DATASET EXCERPTS>

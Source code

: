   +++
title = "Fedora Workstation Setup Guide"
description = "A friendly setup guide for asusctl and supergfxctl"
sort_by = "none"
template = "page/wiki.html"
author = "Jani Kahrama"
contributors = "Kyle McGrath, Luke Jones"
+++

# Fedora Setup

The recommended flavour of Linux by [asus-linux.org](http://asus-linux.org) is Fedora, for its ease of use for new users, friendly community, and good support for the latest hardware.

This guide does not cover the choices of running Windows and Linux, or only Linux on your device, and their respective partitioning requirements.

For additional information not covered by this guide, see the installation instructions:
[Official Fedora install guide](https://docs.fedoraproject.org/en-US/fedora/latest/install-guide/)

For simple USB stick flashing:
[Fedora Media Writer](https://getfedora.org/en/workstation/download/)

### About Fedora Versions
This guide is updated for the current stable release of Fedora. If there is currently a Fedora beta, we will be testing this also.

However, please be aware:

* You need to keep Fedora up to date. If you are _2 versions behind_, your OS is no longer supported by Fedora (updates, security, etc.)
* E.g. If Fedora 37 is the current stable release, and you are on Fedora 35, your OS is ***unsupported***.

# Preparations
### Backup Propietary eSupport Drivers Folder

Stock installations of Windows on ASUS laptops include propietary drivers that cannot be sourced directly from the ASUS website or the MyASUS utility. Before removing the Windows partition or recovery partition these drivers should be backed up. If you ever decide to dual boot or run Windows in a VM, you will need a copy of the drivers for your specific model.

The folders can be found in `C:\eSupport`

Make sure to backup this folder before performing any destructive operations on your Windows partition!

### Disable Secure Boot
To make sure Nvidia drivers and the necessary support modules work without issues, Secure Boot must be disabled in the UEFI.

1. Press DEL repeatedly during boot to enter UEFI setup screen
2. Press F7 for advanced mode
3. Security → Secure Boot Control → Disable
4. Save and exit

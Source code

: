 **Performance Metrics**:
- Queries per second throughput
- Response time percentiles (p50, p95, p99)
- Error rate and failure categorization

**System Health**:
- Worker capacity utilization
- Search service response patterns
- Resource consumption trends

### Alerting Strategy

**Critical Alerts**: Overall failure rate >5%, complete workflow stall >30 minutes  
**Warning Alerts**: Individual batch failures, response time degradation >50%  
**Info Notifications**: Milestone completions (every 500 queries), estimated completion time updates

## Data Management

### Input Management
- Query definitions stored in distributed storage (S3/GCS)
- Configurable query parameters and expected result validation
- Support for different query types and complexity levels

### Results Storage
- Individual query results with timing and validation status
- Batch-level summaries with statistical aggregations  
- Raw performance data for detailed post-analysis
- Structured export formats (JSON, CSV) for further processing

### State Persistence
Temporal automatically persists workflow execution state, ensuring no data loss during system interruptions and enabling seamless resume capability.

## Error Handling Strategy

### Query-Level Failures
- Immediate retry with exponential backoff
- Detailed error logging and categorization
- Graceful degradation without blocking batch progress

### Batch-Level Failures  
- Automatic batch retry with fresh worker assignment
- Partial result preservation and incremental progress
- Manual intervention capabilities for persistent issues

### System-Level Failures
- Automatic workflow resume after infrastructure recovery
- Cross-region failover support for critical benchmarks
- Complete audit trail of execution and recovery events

HOW TO COMPLETE THIS TASK>
Beginning with the first line and ending with the last, restate the data word for word.

RESPONSE TO THIS TASK>
Source code

:   +++
title = "Fedora Workstation Setup Guide"
description = "A friendly setup guide for asusctl and supergfxctl"
sort_by = "none"
template = "page/wiki.html"
author = "Jani Kahrama"
contributors = "Kyle McGrath, Luke Jones"
+++

# Fedora Setup

The recommended flavour of Linux by [asus-linux.org](http://asus-linux.org) is Fedora, for its ease of use for new users, friendly community, and good support for the latest hardware.

This guide does not cover the choices of running Windows and Linux, or only Linux on your device, and their respective partitioning requirements.

For additional information not covered by this guide, see the installation instructions:
[Official Fedora install guide](https://docs.fedoraproject.org/en-US/fedora/latest/install-guide/)

For simple USB stick flashing:
[Fedora Media Writer](https://getfedora.org/en/workstation/download/)

### About Fedora Versions
This guide is updated for the current stable release of Fedora. If there is currently a Fedora beta, we will be testing this also.

However, please be aware:

* You need to keep Fedora up to date. If you are _2 versions behind_, your OS is no longer supported by Fedora (updates, security, etc.)
* E.g. If Fedora 37 is the current stable release, and you are on Fedora 35, your OS is ***unsupported***.

# Preparations
### Backup Propietary eSupport Drivers Folder

Stock installations of Windows on ASUS laptops include propietary drivers that cannot be sourced directly from the ASUS website or the MyASUS utility. Before removing the Windows partition or recovery partition these drivers should be backed up. If you ever decide to dual boot or run Windows in a VM, you will need a copy of the drivers for your specific model.

The folders can be found in `C:\eSupport`

Make sure to backup this folder before performing any destructive operations on your Windows partition!

### Disable Secure Boot
To make sure Nvidia drivers and the necessary support modules work without issues, Secure Boot must be disabled in the UEFI.

1. Press DEL repeatedly during boot to enter UEFI setup screen
2. Press F7 for advanced mode
3. Security → Secure Boot Control → Disable
4. Save and exit

Source code

: **Performance Metrics**:
- Queries per second throughput
- Response time percentiles (p50, p95, p99)
- Error rate and failure categorization

**System Health**:
- Worker capacity utilization
- Search service response patterns
- Resource consumption trends

### Alerting Strategy

**Critical Alerts**: Overall failure rate >5%, complete workflow stall >30 minutes  
**Warning Alerts**: Individual batch failures, response time degradation >50%  
**Info Notifications**: Milestone completions (every 500 queries), estimated completion time updates

## Data Management

### Input Management
- Query definitions stored in distributed storage (S3/GCS)
- Configurable query parameters and expected result validation
- Support for different query types and complexity levels

### Results Storage
- Individual query results with timing and validation status
- Batch-level summaries with statistical aggregations  
- Raw performance data for detailed post-analysis
- Structured export formats (JSON, CSV) for further processing

### State Persistence
Temporal automatically persists workflow execution state, ensuring no data loss during system interruptions and enabling seamless resume capability.

## Error Handling Strategy

### Query-Level Failures
- Immediate retry with exponential backoff
- Detailed error logging and categorization
- Graceful degradation without blocking batch progress

### Batch-Level Failures  
- Automatic batch retry with fresh worker assignment
- Partial result preservation and incremental progress
- Manual intervention capabilities for persistent issues

### System-Level Failures
- Automatic workflow resume after infrastructure recovery
- Cross-region failover support for critical benchmarks
- Complete audit trail of execution and recovery events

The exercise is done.